**INFORMATION SHOWN**:
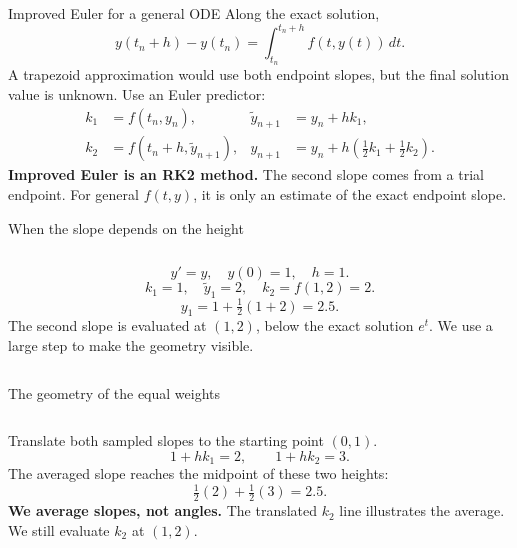 \documentclass[aspectratio=169]{beamer}
\newcommand{\axes}{
\draw[->] (-.08,.75)--(1.25,.75) node[right]{$t$};
\draw[->] (0,.75)--(0,3.2) node[above]{$y$};
\foreach \x in {.5,1}{\draw (\x,.72)--(\x,.78) node[below=3pt] {\scriptsize\x};}
\foreach \y in {1,2,3}{\draw (-.015,\y)--(.015,\y) node[left=3pt]{\scriptsize\y};}
\draw[gray,dotted] (1,.8)--(1,3.05);
}
\newcommand{\expcurve}{\draw[black,thick,domain=0:1.04,samples=50] plot(\x,{exp(\x)});}
\begin{document}
\begin{frame}{Improved Euler for a general ODE}
Along the exact solution,
\[y(t_n+h)-y(t_n)=\int_{t_n}^{t_n+h}f(t,y(t))\,dt.\]
A trapezoid approximation would use both endpoint slopes, but the final solution value is unknown. Use an Euler predictor:
\begin{align*}
k_1&=f(t_n,y_n), & \widetilde y_{n+1}&=y_n+hk_1,\\
k_2&=f(t_n+h,\widetilde y_{n+1}), &
y_{n+1}&=y_n+h\left(\tfrac12 k_1+\tfrac12 k_2\right).
\end{align*}
\textbf{Improved Euler is an RK2 method.} The second slope comes from a trial endpoint. For general $f(t,y)$, it is only an estimate of the exact endpoint slope.
\end{frame}
\begin{frame}{When the slope depends on the height}
\begin{columns}
\[y'=y,\quad y(0)=1,\quad h=1.\]
\[k_1=1,\quad \widetilde y_1=2,\quad k_2=f(1,2)=2.\]
\[y_1=1+\tfrac12(1+2)=2.5.\]
The second slope is evaluated at $(1,2)$, below the exact solution $e^t$.
\medskip
We use a large step to make the geometry visible.
\end{columns}
\end{frame}
\begin{frame}{The geometry of the equal weights}
\begin{columns}
Translate both sampled slopes to the starting point $(0,1)$.
\[1+hk_1=2,\qquad 1+hk_2=3.\]
The averaged slope reaches the midpoint of these two heights:
\[\tfrac12(2)+\tfrac12(3)=2.5.\]
\textbf{We average slopes, not angles.}
The translated $k_2$ line illustrates the average. We still evaluate $k_2$ at $(1,2)$.
\end{columns}
\end{frame}
\end{document}
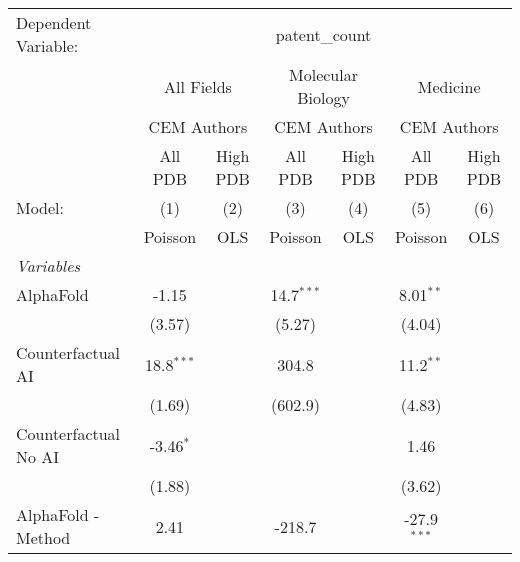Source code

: \begingroup
\centering
\begin{tabular}{lcccccc}
   \tabularnewline \midrule \midrule
   Dependent Variable: & \multicolumn{6}{c}{patent\_count}\\
 & \multicolumn{2}{c}{All Fields} & \multicolumn{2}{c}{Molecular Biology} & \multicolumn{2}{c}{Medicine} \\
\cmidrule(lr){2-3} \cmidrule(lr){4-5} \cmidrule(lr){6-7}
 & \multicolumn{2}{c}{CEM Authors} & \multicolumn{2}{c}{CEM Authors} & \multicolumn{2}{c}{CEM Authors} \\
\cmidrule(lr){2-3} \cmidrule(lr){4-5} \cmidrule(lr){6-7}
 & \multicolumn{1}{c}{All PDB} & \multicolumn{1}{c}{High PDB} & \multicolumn{1}{c}{All PDB} & \multicolumn{1}{c}{High PDB} & \multicolumn{1}{c}{All PDB} & \multicolumn{1}{c}{High PDB} \\
\cmidrule(lr){2-2} \cmidrule(lr){3-3} \cmidrule(lr){4-4} \cmidrule(lr){5-5} \cmidrule(lr){6-6} \cmidrule(lr){7-7}
   Model:                                                     & (1)           & (2)  & (3)          & (4)  & (5)           & (6)\\  
                                                              &  Poisson      & OLS  & Poisson      & OLS  & Poisson       & OLS\\  
   \midrule
   \emph{Variables}\\
   AlphaFold                                                  & -1.15         &      & 14.7$^{***}$ &      & 8.01$^{**}$   &   \\   
                                                              & (3.57)        &      & (5.27)       &      & (4.04)        &   \\   
   Counterfactual AI                                          & 18.8$^{***}$  &      & 304.8        &      & 11.2$^{**}$   &   \\   
                                                              & (1.69)        &      & (602.9)      &      & (4.83)        &   \\   
   Counterfactual No AI                                       & -3.46$^{*}$   &      &              &      & 1.46          &   \\   
                                                              & (1.88)        &      &              &      & (3.62)        &   \\   
   AlphaFold - Method                                         & 2.41          &      & -218.7       &      & -27.9$^{***}$ &   \\   

\end{tabular}
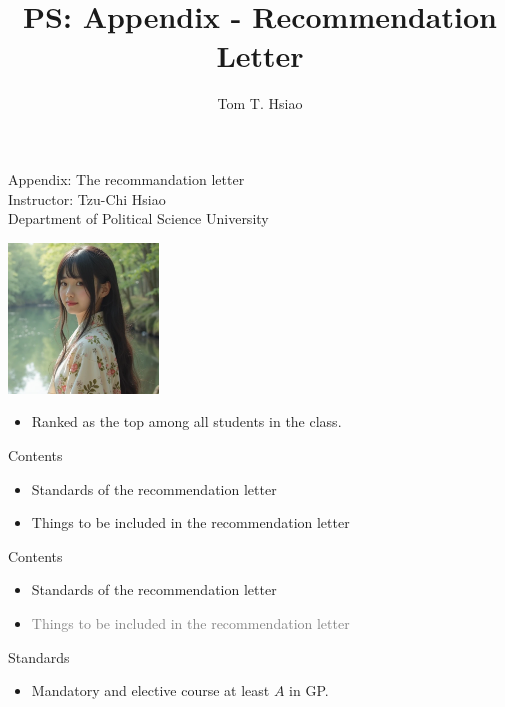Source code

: \documentclass{beamer}
\title{PS: Appendix - Recommendation Letter}
\author{Tom T. Hsiao}
\date{}
\begin{document}
\begin{frame}
\begin{center}
\Large{Appendix: The recommandation letter} \\
\vspace{3em}
\normalsize{Instructor: Tzu-Chi Hsiao} \\
\vspace{3em}
\small{Department of Political Science}
\vspace{1em}
\small{University}
\end{center}
\end{frame}
\begin{frame}{}
\begin{center}
\includegraphics[width=0.3\textwidth]{letter.png} \\
\end{center}
\begin{itemize}
\item Ranked as the top among all students in the class.
\end{itemize}
\end{frame}
\begin{frame}{Contents}
\begin{itemize}
\item Standards of the recommendation letter
\item Things to be included in the recommendation letter
\end{itemize}
\end{frame}
\begin{frame}{Contents}
\begin{itemize}
\item Standards of the recommendation letter
\item \textcolor{gray}{Things to be included in the recommendation letter}
\end{itemize}
\end{frame}
\begin{frame}{Standards}
\begin{itemize}
\item Mandatory and elective course at least $A$ in GP.
\end{itemize}
\end{frame}
\end{document}
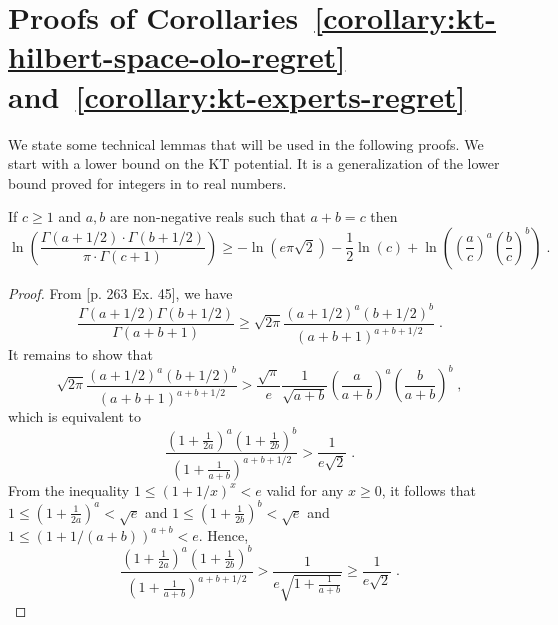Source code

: \section{Proofs of Corollaries~\ref{corollary:kt-hilbert-space-olo-regret} and~\ref{corollary:kt-experts-regret}}
\label{section:corollaries_reductions}

We state some technical lemmas that will be used in the following proofs. We
start with a lower bound on the \ac{KT} potential. It is a generalization of the
lower bound proved for integers in \citet{WillemsST95} to real numbers.

\begin{lemma}
\label{lemma:approx_gamma_real}
If $c \ge 1$ and $a,b$ are non-negative reals such that $a + b = c$ then
$$
\ln \left(\frac{\Gamma(a + 1/2) \cdot \Gamma(b + 1/2)}{\pi \cdot \Gamma(c+1)} \right)
\ge - \ln(e \pi \sqrt{2}) -\frac{1}{2} \ln(c) +\ln \left(\left( \frac{a}{c} \right)^a \left( \frac{b}{c} \right)^b\right) \; .
$$
\end{lemma}
%
\begin{proof}
From \cite{WhittakerW27}[p. 263 Ex. 45], we have
\[
\frac{\Gamma(a+1/2)\Gamma(b+1/2)}{\Gamma(a+b+1)} \ge \sqrt{2\pi} \frac{(a+1/2)^a (b+1/2)^b}{(a+b+1)^{a+b+1/2}} \; .
\]
It remains to show that
$$
\sqrt{2\pi} \frac{(a+1/2)^a (b+1/2)^b}{(a+b+1)^{a+b+1/2}} > \frac{\sqrt{\pi}}{e} \frac{1}{\sqrt{a+b}} \left( \frac{a}{a+b} \right)^a \left( \frac{b}{a+b} \right)^b \; ,
$$
which is equivalent to
$$
\frac{(1+\frac{1}{2a})^a (1+\frac{1}{2b})^b}{(1+\frac{1}{a+b})^{a+b+1/2}} > \frac{1}{e\sqrt{2}} \; .
$$
From the inequality $1 \le (1+1/x)^x < e$ valid for any $x \ge 0$, it follows
that $1 \le (1+\frac{1}{2a})^a < \sqrt{e}$ and $1 \le (1+\frac{1}{2b})^b < \sqrt{e}$
and $1 \le (1+1/(a+b))^{a+b} < e$. Hence,
$$
\frac{(1+\frac{1}{2a})^a (1+\frac{1}{2b})^b}{(1+\frac{1}{a+b})^{a+b+1/2}}
> \frac{1}{e \sqrt{1 + \frac{1}{a+b}}}
\ge \frac{1}{e \sqrt{2}} \; .
$$
\end{proof}


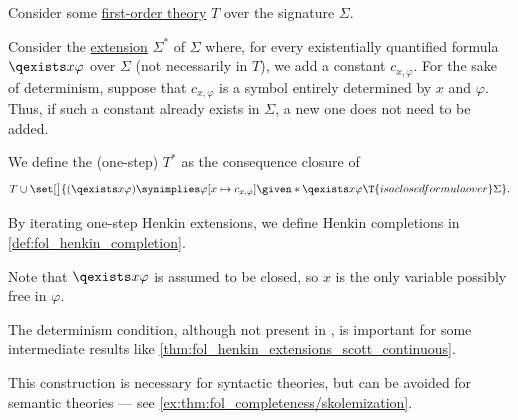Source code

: \begin{definition}\label{def:fol_henkin_extension}
  Consider some \hyperref[def:fol_theory]{first-order theory} \( T \) over the signature \( \Sigma \).

  Consider the \hyperref[def:fol_signature_extension]{extension} \( \Sigma^* \) of \( \Sigma \) where, for every existentially quantified formula \( \qexists x \varphi \) over \( \Sigma \) (not necessarily in \( T \)), we add a constant \( c_{x,\varphi} \). For the sake of determinism, suppose that \( c_{x,\varphi} \) is a symbol entirely determined by \( x \) and \( \varphi \). Thus, if such a constant already exists in \( \Sigma \), a new one does not need to be added.

  We define the (one-step)  \( T^* \) as the consequence closure of
  \begin{equation}\label{eq:def:fol_henkin_extension}
    T \cup \set[\big]{ (\qexists x \varphi) \synimplies \varphi[x \mapsto c_{x,\varphi}] \given* \qexists x \varphi \T{is a closed formula over} \Sigma }.
  \end{equation}
\end{definition}
\begin{comments}
  \item By iterating one-step Henkin extensions, we define Henkin completions in \cref{def:fol_henkin_completion}.

  \item Note that \( \qexists x \varphi \) is assumed to be closed, so \( x \) is the only variable possibly free in \( \varphi \).

  \item The determinism condition, although not present in \cite[def. 3.1.6]{VanDalen2004LogicAndStructure}, is important for some intermediate results like \cref{thm:fol_henkin_extensions_scott_continuous}.

  \item This construction is necessary for syntactic theories, but can be avoided for semantic theories --- see \cref{ex:thm:fol_completeness/skolemization}.
\end{comments}

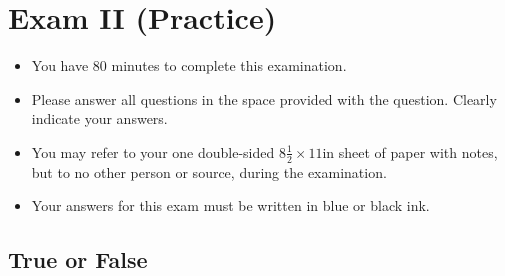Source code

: \chapter{Exam II (Practice)}
\label{ch:examii-practice}

\begin{preamble}
\begin{itemize}
\item You have 80 minutes to complete this examination.
\item Please answer all questions in the space provided with the
  question.  Clearly indicate your answers.
\item You may refer to your one double-sided $8\frac{1}{2} \times 11$in
  sheet of paper with notes, but to no other person or source, during the
  examination.

\item Your answers for this exam must be written in blue or black ink.

\end{itemize}
\end{preamble}


\section{True or False}

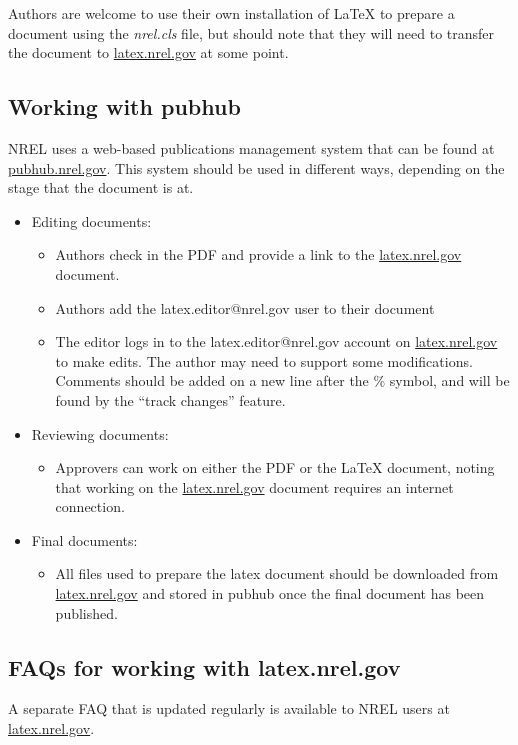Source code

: Authors are welcome to use their own installation of LaTeX to prepare a document using the \emph{nrel.cls} file, but should note that they will need to transfer the document to \href{latex.nrel.gov}{latex.nrel.gov} at some point.

\subsection{Working with pubhub}
NREL uses a web-based publications management system that can be found at \href{pubhub.nrel.gov}{pubhub.nrel.gov}. This system should be used in different ways, depending on the stage that the document is at.
\begin{itemize}
\item Editing documents: 
\begin{itemize} 
\item Authors check in the PDF and provide a link to the \href{latex.nrel.gov}{latex.nrel.gov} document.
\item Authors add the latex.editor@nrel.gov user to their document
\item The editor logs in to the latex.editor@nrel.gov account on \href{latex.nrel.gov}{latex.nrel.gov} to make edits. The author may need to support some modifications. Comments should be added on a new line after the \% symbol, and will be found by the ``track changes'' feature.
\end{itemize}
\item Reviewing documents:
\begin{itemize} 
\item Approvers can work on either the PDF or the LaTeX document, noting that working on the \href{latex.nrel.gov}{latex.nrel.gov} document requires an internet connection.
\end{itemize}
\item Final documents: 
\begin{itemize} 
\item All files used to prepare the latex document should be downloaded from \href{latex.nrel.gov}{latex.nrel.gov} and stored in pubhub once the final document has been published.
\end{itemize}
\end{itemize}

\subsection{FAQs for working with latex.nrel.gov}
A separate FAQ that is updated regularly is available to NREL users at \href{latex.nrel.gov}{latex.nrel.gov}.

**WHAT YOU HAVE TO DO**:
Which lines of the data include the word "black"? Copy each one.

**SOLUTION**:
\newcommand{\expcurve}{\draw[black,thick,domain=0:1.04,samples=50] plot(\x,{exp(\x)});}
\item Your answers for this exam must be written in blue or black ink.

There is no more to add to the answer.